La verità è che il Collage Siciliano di Angelo Formica mi ha completamente spiazzato, evocando un mondo che senza quella tecnica (e senza un artista come Formica) sicuramente non
esisterebbe più. Una volta Lucio Piccolo, parlando dei suoi Canti barocchi, disse
che con quelle poesie voleva serbare la memoria di un mondo – l’aristocratico barocco d’impronta palermitana – che altrimenti sarebbe stato travolto dall’accumularsi di vicende e di storie.
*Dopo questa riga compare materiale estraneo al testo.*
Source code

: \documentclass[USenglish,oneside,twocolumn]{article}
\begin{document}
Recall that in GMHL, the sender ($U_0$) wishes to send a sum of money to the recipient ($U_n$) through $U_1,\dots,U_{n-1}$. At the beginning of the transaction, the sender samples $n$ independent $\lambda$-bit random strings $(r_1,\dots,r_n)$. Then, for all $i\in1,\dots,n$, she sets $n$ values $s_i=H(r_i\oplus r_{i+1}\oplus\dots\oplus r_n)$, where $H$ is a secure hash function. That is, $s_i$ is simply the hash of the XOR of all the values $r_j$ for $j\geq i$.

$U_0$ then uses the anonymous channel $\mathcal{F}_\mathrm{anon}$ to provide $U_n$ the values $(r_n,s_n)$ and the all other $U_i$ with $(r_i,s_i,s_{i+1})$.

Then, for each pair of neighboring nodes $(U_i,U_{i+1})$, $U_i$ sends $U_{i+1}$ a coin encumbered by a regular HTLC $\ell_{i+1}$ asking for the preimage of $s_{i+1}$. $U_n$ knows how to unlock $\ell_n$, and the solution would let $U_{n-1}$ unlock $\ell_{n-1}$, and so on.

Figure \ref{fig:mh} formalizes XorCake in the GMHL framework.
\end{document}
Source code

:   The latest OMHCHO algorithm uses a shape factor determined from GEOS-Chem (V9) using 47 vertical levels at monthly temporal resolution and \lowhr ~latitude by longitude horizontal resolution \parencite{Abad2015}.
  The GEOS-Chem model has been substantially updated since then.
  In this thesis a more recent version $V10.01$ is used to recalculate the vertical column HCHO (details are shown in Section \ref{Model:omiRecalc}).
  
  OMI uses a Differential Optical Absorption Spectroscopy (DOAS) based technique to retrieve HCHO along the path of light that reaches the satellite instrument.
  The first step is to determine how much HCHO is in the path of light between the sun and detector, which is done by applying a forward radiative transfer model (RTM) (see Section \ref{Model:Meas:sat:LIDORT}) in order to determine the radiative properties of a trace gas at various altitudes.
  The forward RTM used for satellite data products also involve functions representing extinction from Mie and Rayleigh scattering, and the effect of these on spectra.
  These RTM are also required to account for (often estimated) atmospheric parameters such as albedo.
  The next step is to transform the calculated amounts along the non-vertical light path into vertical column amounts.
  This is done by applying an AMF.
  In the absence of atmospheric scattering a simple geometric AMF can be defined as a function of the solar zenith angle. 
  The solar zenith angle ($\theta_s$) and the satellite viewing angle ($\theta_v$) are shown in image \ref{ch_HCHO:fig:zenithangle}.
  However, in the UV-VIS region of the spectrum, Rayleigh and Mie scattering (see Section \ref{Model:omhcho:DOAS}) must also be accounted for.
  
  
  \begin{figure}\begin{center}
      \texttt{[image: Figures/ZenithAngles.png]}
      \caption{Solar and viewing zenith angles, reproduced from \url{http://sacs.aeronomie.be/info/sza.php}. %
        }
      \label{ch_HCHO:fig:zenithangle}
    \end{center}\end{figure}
Un ricordo per i posteri, oltre che per se stesso.
Ora Formica, sia pure in una chiave più domestica e popolana, a tratti deliberatamente quanto ironicamente "plebea", evoca un mondo che in qualche modo completa e rende più intelligibile
quello di Lucio Piccolo. Ed è l’universo rutilante delle feste siciliane, della carta d’arancio e della cassata. Conosco bene quel mondo perché anch’io, come Angelo, lì sono
nato e lì sono cresciuto, in quel tratto della Sicilia orientale che allinea sulla costa, di fronte al superbo paesaggio delle Eolie,
paesi e paesoni come Milazzo, Spadafora, Barcellona Pozzo di Gotto, Tindari, Capo d'Orlando. Sono città e luoghi addormentati
d’inverno, ma d’estate si svegliano all’improvviso, e tra una Madonna del Carmine che scende dal cielo in un fragore di banda
paesana e un San Rocco che taglia il mare avvolto e circonfuso da un profumo di porco bollito e salsicce arrostite, l’isola del sole
vive la sua stagione più colma di grazia, la più conturbante. Sarebbe facile, per l’autore di questi deliziosi collages, cedere al
peso della nostalgia. Ma sarebbe un gioco semplice, prevedibile, mentre il discorso verte sostanzialmente sulla necessità di
insospettire un pubblico (non solo siciliano, evidentemente) che a volte non vede i vermi brulicanti dentro la ricotta del cannolo
siciliano, così come non si accorge che lo spazio dei santi è stato ridotto per far posto ai diavoli. Quelle di Formica sono opere formalmente non verbali. Eppure vanno lette non meno che guardate, fino a quando il pugno arriva finalmente allo stomaco. Con il ciclo delle Ascensioni, per esempio, dove la Vergine sale al cielo non si sa bene da quale fango, da quale materia. Mentre in un altro ciclo, quello delle
Carte truccate, il Cristo alla colonna è in realtà incatenato al Tre di Bastoni della briscola e Maria con Giuseppe e il Bambino fa i
conti col Sette d’Oro dello scopone, in uno smagliante gioco di colori (anche nel senso più pittorico del termine) che raramente il
collage riesce a raggiungere.
Direi che il tema della santità corrotta è il tema portante di tutta l’esperienza di Formica, con un tocco irridente che non risparmia
niente e nessuno, mostrandoci senza paura, per esempio, teste di santi e santoni trasformate in cucchiaini per gelati, mentre le vergini martiri sognano dolci al miele e le paste di mandorla
vedono in sogno la Madonna.
Un discorso a parte, in questo incantevole delirio, lo meritano certamente le preziosissime carte che da sempre avvolgono le arance siciliane mandate alla vendita sui mercati interni della
Sicilia o su quelli del Nord.
Anche qui c’è sfolgorio di colori, ma Formica queste carte le usa già stropicciate, rivelando il senso del loro uso, che è proprio
quello di avvolgere e preservare la frutta, non certo quello di avvincere l’occhio. E tuttavia l’occhio è ugualmente catturato: ora
da un San Giorgio che infilza il drago, ora da un Cristo resuscitato con la sua bandierina, ora da un San Cristoforo costretto a trasportare un Bambino troppo pesante anche per lui.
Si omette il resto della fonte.